Retype every entry below without pictures.

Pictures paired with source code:
__________

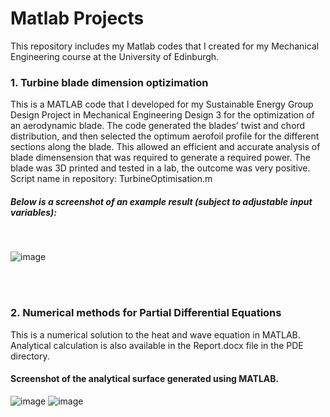 # Matlab Projects

This repository includes my Matlab codes that I created for my Mechanical Engineering course at the University of Edinburgh.


### 1. Turbine blade dimension optizimation


This is a MATLAB code that I developed for my Sustainable Energy Group Design Project in Mechanical Engineering Design 3 for the optimization of an aerodynamic blade. The code generated the blades’ twist and chord distribution, and then selected the optimum aerofoil profile for the different sections along the blade. This allowed an efficient and accurate analysis of blade dimensension that was required to generate a required power. The blade was 3D printed and tested in a lab, the outcome was very positive. Script name in repository: TurbineOptimisation.m

##### Below is a screenshot of an example result (subject to adjustable input variables):
<br/>

![image](https://user-images.githubusercontent.com/72145252/130123288-71187c26-6fdb-4ff8-bd3b-3c9f8d552aec.png)

<br/>
<br/>

### 2. Numerical methods for Partial Differential Equations

This is a numerical solution to the heat and wave equation in MATLAB. Analytical calculation is also available in the Report.docx file in the PDE directory. 

#### Screenshot of the analytical surface generated using MATLAB.

![image](https://user-images.githubusercontent.com/72145252/131263690-14020626-977c-4ce8-927c-c04951e0d563.png)
![image](https://user-images.githubusercontent.com/72145252/131263692-86625846-9b90-4333-ae88-4b94ca4aff96.png)



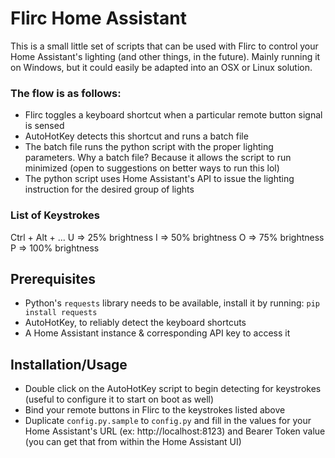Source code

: # Flirc Home Assistant
This is a small little set of scripts that can be used with Flirc to control your Home Assistant's lighting (and other things, in the future). Mainly running it on Windows, but it could easily be adapted into an OSX or Linux solution.

### The flow is as follows:
- Flirc toggles a keyboard shortcut when a particular remote button signal is sensed
- AutoHotKey detects this shortcut and runs a batch file
- The batch file runs the python script with the proper lighting parameters. Why a batch file? Because it allows the script to run minimized (open to suggestions on better ways to run this lol)
- The python script uses Home Assistant's API to issue the lighting instruction for the desired group of lights

### List of Keystrokes
Ctrl + Alt + ...
U => 25% brightness
I => 50% brightness
O => 75% brightness
P => 100% brightness

## Prerequisites
- Python's `requests` library needs to be available, install it by running: `pip install requests`
- AutoHotKey, to reliably detect the keyboard shortcuts
- A Home Assistant instance & corresponding API key to access it

## Installation/Usage
- Double click on the AutoHotKey script to begin detecting for keystrokes (useful to configure it to start on boot as well)
- Bind your remote buttons in Flirc to the keystrokes listed above
- Duplicate `config.py.sample` to `config.py` and fill in the values for your Home Assistant's URL (ex: http://localhost:8123) and Bearer Token value (you can get that from within the Home Assistant UI)
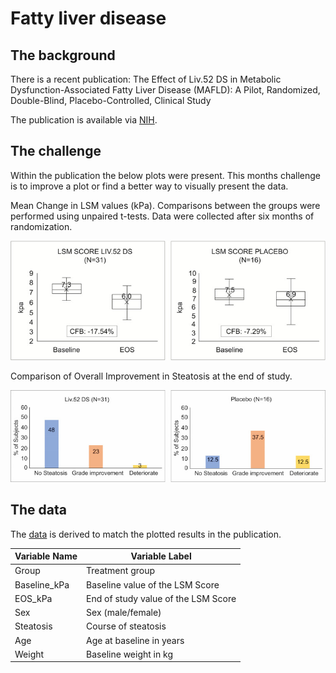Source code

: # Fatty liver disease

## The background

There is a recent publication:
The Effect of Liv.52 DS in Metabolic Dysfunction-Associated Fatty Liver Disease (MAFLD): A Pilot, Randomized, Double-Blind, Placebo-Controlled, Clinical Study

The publication is available via [NIH](https://pubmed.ncbi.nlm.nih.gov/40765845/).

## The challenge
Within the publication the below plots were present. This months challenge is to improve a plot or find a better way to visually present the data.

Mean Change in LSM values (kPa). Comparisons between the groups were performed using unpaired t-tests. Data were collected after six months of randomization.

![Original figure 3 from publication](HMER-17-61-g0003.jpg)

Comparison of Overall Improvement in Steatosis at the end of study.

![Original figure 4 from publication](HMER-17-61-g0004.jpg)

## The data
The [data](LSM_Score.csv) is derived to match the plotted results in the publication.

| Variable Name | Variable Label                           |
|---------------|------------------------------------------|
| Group         | Treatment group                          |
| Baseline_kPa  | Baseline value of the LSM Score          |
| EOS_kPa       | End of study value of the LSM Score      |
| Sex           | Sex (male/female)                        |
| Steatosis     | Course of steatosis                      |
| Age           | Age at baseline in years                 |
| Weight        | Baseline weight in kg                    |
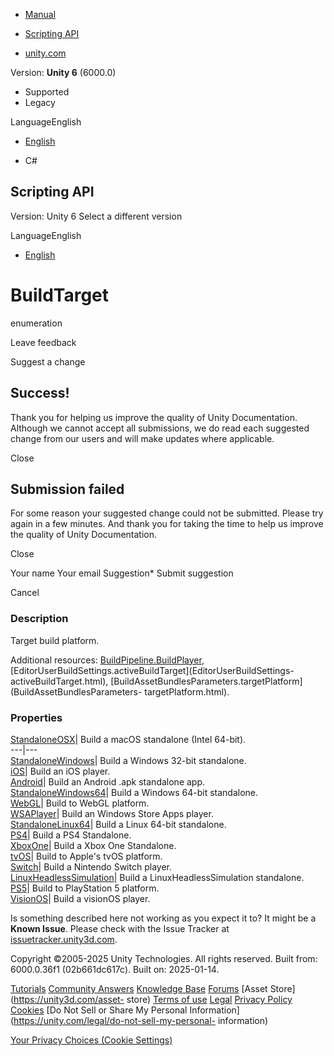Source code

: [ ]()

  * [Manual](../Manual/index.html)
  * [Scripting API](../ScriptReference/index.html)

  * [unity.com](https://unity.com/)

Version: **Unity 6** (6000.0)

  * Supported
  * Legacy

LanguageEnglish

  * [English]()

  * C#

[ ](https://docs.unity3d.com)

## Scripting API

Version: Unity 6 Select a different version

LanguageEnglish

  * [English]()

# BuildTarget

enumeration

Leave feedback

Suggest a change

## Success!

Thank you for helping us improve the quality of Unity Documentation. Although
we cannot accept all submissions, we do read each suggested change from our
users and will make updates where applicable.

Close

## Submission failed

For some reason your suggested change could not be submitted. Please <a>try
again</a> in a few minutes. And thank you for taking the time to help us
improve the quality of Unity Documentation.

Close

Your name Your email Suggestion* Submit suggestion

Cancel

[ ]()

### Description

Target build platform.

Additional resources:
[BuildPipeline.BuildPlayer](BuildPipeline.BuildPlayer.html),
[EditorUserBuildSettings.activeBuildTarget](EditorUserBuildSettings-
activeBuildTarget.html),
[BuildAssetBundlesParameters.targetPlatform](BuildAssetBundlesParameters-
targetPlatform.html).

### Properties

[StandaloneOSX](BuildTarget.StandaloneOSX.html)| Build a macOS standalone
(Intel 64-bit).  
---|---  
[StandaloneWindows](BuildTarget.StandaloneWindows.html)| Build a Windows
32-bit standalone.  
[iOS](BuildTarget.iOS.html)| Build an iOS player.  
[Android](BuildTarget.Android.html)| Build an Android .apk standalone app.  
[StandaloneWindows64](BuildTarget.StandaloneWindows64.html)| Build a Windows
64-bit standalone.  
[WebGL](BuildTarget.WebGL.html)| Build to WebGL platform.  
[WSAPlayer](BuildTarget.WSAPlayer.html)| Build an Windows Store Apps player.  
[StandaloneLinux64](BuildTarget.StandaloneLinux64.html)| Build a Linux 64-bit
standalone.  
[PS4](BuildTarget.PS4.html)| Build a PS4 Standalone.  
[XboxOne](BuildTarget.XboxOne.html)| Build a Xbox One Standalone.  
[tvOS](BuildTarget.tvOS.html)| Build to Apple's tvOS platform.  
[Switch](BuildTarget.Switch.html)| Build a Nintendo Switch player.  
[LinuxHeadlessSimulation](BuildTarget.LinuxHeadlessSimulation.html)| Build a
LinuxHeadlessSimulation standalone.  
[PS5](BuildTarget.PS5.html)| Build to PlayStation 5 platform.  
[VisionOS](BuildTarget.VisionOS.html)| Build a visionOS player.  
  
Is something described here not working as you expect it to? It might be a
**Known Issue**. Please check with the Issue Tracker at
[issuetracker.unity3d.com](https://issuetracker.unity3d.com).

Copyright ©2005-2025 Unity Technologies. All rights reserved. Built from:
6000.0.36f1 (02b661dc617c). Built on: 2025-01-14.

[Tutorials](https://unity3d.com/learn) [Community
Answers](https://answers.unity3d.com) [Knowledge
Base](https://support.unity3d.com/hc/en-us)
[Forums](https://forum.unity3d.com) [Asset Store](https://unity3d.com/asset-
store) [Terms of use](https://docs.unity3d.com/Manual/TermsOfUse.html)
[Legal](https://unity.com/legal) [Privacy
Policy](https://unity.com/legal/privacy-policy)
[Cookies](https://unity.com/legal/cookie-policy) [Do Not Sell or Share My
Personal Information](https://unity.com/legal/do-not-sell-my-personal-
information)

[Your Privacy Choices (Cookie Settings)](javascript:void\(0\);)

__________

**Output of the task:**
 # Matlab Projects

This repository includes my Matlab codes that I created for my Mechanical Engineering course at the University of Edinburgh.


### 1. Turbine blade dimension optizimation


This is a MATLAB code that I developed for my Sustainable Energy Group Design Project in Mechanical Engineering Design 3 for the optimization of an aerodynamic blade. The code generated the blades’ twist and chord distribution, and then selected the optimum aerofoil profile for the different sections along the blade. This allowed an efficient and accurate analysis of blade dimensension that was required to generate a required power. The blade was 3D printed and tested in a lab, the outcome was very positive. Script name in repository: TurbineOptimisation.m

##### Below is a screenshot of an example result (subject to adjustable input variables):
<br/>

![image](https://user-images.githubusercontent.com/72145252/130123288-71187c26-6fdb-4ff8-bd3b-3c9f8d552aec.png)

<br/>
<br/>

### 2. Numerical methods for Partial Differential Equations

This is a numerical solution to the heat and wave equation in MATLAB. Analytical calculation is also available in the Report.docx file in the PDE directory. 

#### Screenshot of the analytical surface generated using MATLAB.

![image](https://user-images.githubusercontent.com/72145252/131263690-14020626-977c-4ce8-927c-c04951e0d563.png)
![image](https://user-images.githubusercontent.com/72145252/131263692-86625846-9b90-4333-ae88-4b94ca4aff96.png)



Source code

: # Flirc Home Assistant
This is a small little set of scripts that can be used with Flirc to control your Home Assistant's lighting (and other things, in the future). Mainly running it on Windows, but it could easily be adapted into an OSX or Linux solution.

### The flow is as follows:
- Flirc toggles a keyboard shortcut when a particular remote button signal is sensed
- AutoHotKey detects this shortcut and runs a batch file
- The batch file runs the python script with the proper lighting parameters. Why a batch file? Because it allows the script to run minimized (open to suggestions on better ways to run this lol)
- The python script uses Home Assistant's API to issue the lighting instruction for the desired group of lights

### List of Keystrokes
Ctrl + Alt + ...
U => 25% brightness
I => 50% brightness
O => 75% brightness
P => 100% brightness

## Prerequisites
- Python's `requests` library needs to be available, install it by running: `pip install requests`
- AutoHotKey, to reliably detect the keyboard shortcuts
- A Home Assistant instance & corresponding API key to access it

## Installation/Usage
- Double click on the AutoHotKey script to begin detecting for keystrokes (useful to configure it to start on boot as well)
- Bind your remote buttons in Flirc to the keystrokes listed above
- Duplicate `config.py.sample` to `config.py` and fill in the values for your Home Assistant's URL (ex: http://localhost:8123) and Bearer Token value (you can get that from within the Home Assistant UI)
Source code

: # Fatty liver disease

## The background

There is a recent publication:
The Effect of Liv.52 DS in Metabolic Dysfunction-Associated Fatty Liver Disease (MAFLD): A Pilot, Randomized, Double-Blind, Placebo-Controlled, Clinical Study

The publication is available via [NIH](https://pubmed.ncbi.nlm.nih.gov/40765845/).

## The challenge
Within the publication the below plots were present. This months challenge is to improve a plot or find a better way to visually present the data.

Mean Change in LSM values (kPa). Comparisons between the groups were performed using unpaired t-tests. Data were collected after six months of randomization.

![Original figure 3 from publication](HMER-17-61-g0003.jpg)

Comparison of Overall Improvement in Steatosis at the end of study.

![Original figure 4 from publication](HMER-17-61-g0004.jpg)

## The data
The [data](LSM_Score.csv) is derived to match the plotted results in the publication.

| Variable Name | Variable Label                           |
|---------------|------------------------------------------|
| Group         | Treatment group                          |
| Baseline_kPa  | Baseline value of the LSM Score          |
| EOS_kPa       | End of study value of the LSM Score      |
| Sex           | Sex (male/female)                        |
| Steatosis     | Course of steatosis                      |
| Age           | Age at baseline in years                 |
| Weight        | Baseline weight in kg                    |
Source code

: [ ]()

  * [Manual](../Manual/index.html)
  * [Scripting API](../ScriptReference/index.html)

  * [unity.com](https://unity.com/)

Version: **Unity 6** (6000.0)

  * Supported
  * Legacy

LanguageEnglish

  * [English]()

  * C#

[ ](https://docs.unity3d.com)

## Scripting API

Version: Unity 6 Select a different version

LanguageEnglish

  * [English]()

# BuildTarget

enumeration

Leave feedback

Suggest a change

## Success!

Thank you for helping us improve the quality of Unity Documentation. Although
we cannot accept all submissions, we do read each suggested change from our
users and will make updates where applicable.

Close

## Submission failed

For some reason your suggested change could not be submitted. Please <a>try
again</a> in a few minutes. And thank you for taking the time to help us
improve the quality of Unity Documentation.

Close

Your name Your email Suggestion* Submit suggestion

Cancel

[ ]()

### Description

Target build platform.

Additional resources:
[BuildPipeline.BuildPlayer](BuildPipeline.BuildPlayer.html),
[EditorUserBuildSettings.activeBuildTarget](EditorUserBuildSettings-
activeBuildTarget.html),
[BuildAssetBundlesParameters.targetPlatform](BuildAssetBundlesParameters-
targetPlatform.html).

### Properties

[StandaloneOSX](BuildTarget.StandaloneOSX.html)| Build a macOS standalone
(Intel 64-bit).  
---|---  
[StandaloneWindows](BuildTarget.StandaloneWindows.html)| Build a Windows
32-bit standalone.  
[iOS](BuildTarget.iOS.html)| Build an iOS player.  
[Android](BuildTarget.Android.html)| Build an Android .apk standalone app.  
[StandaloneWindows64](BuildTarget.StandaloneWindows64.html)| Build a Windows
64-bit standalone.  
[WebGL](BuildTarget.WebGL.html)| Build to WebGL platform.  
[WSAPlayer](BuildTarget.WSAPlayer.html)| Build an Windows Store Apps player.  
[StandaloneLinux64](BuildTarget.StandaloneLinux64.html)| Build a Linux 64-bit
standalone.  
[PS4](BuildTarget.PS4.html)| Build a PS4 Standalone.  
[XboxOne](BuildTarget.XboxOne.html)| Build a Xbox One Standalone.  
[tvOS](BuildTarget.tvOS.html)| Build to Apple's tvOS platform.  
[Switch](BuildTarget.Switch.html)| Build a Nintendo Switch player.  
[LinuxHeadlessSimulation](BuildTarget.LinuxHeadlessSimulation.html)| Build a
LinuxHeadlessSimulation standalone.  
[PS5](BuildTarget.PS5.html)| Build to PlayStation 5 platform.  
[VisionOS](BuildTarget.VisionOS.html)| Build a visionOS player.  
  
Is something described here not working as you expect it to? It might be a
**Known Issue**. Please check with the Issue Tracker at
[issuetracker.unity3d.com](https://issuetracker.unity3d.com).

Copyright ©2005-2025 Unity Technologies. All rights reserved. Built from:
6000.0.36f1 (02b661dc617c). Built on: 2025-01-14.

[Tutorials](https://unity3d.com/learn) [Community
Answers](https://answers.unity3d.com) [Knowledge
Base](https://support.unity3d.com/hc/en-us)
[Forums](https://forum.unity3d.com) [Asset Store](https://unity3d.com/asset-
store) [Terms of use](https://docs.unity3d.com/Manual/TermsOfUse.html)
[Legal](https://unity.com/legal) [Privacy
Policy](https://unity.com/legal/privacy-policy)
[Cookies](https://unity.com/legal/cookie-policy) [Do Not Sell or Share My
Personal Information](https://unity.com/legal/do-not-sell-my-personal-
information)

[Your Privacy Choices (Cookie Settings)](javascript:void\(0\);)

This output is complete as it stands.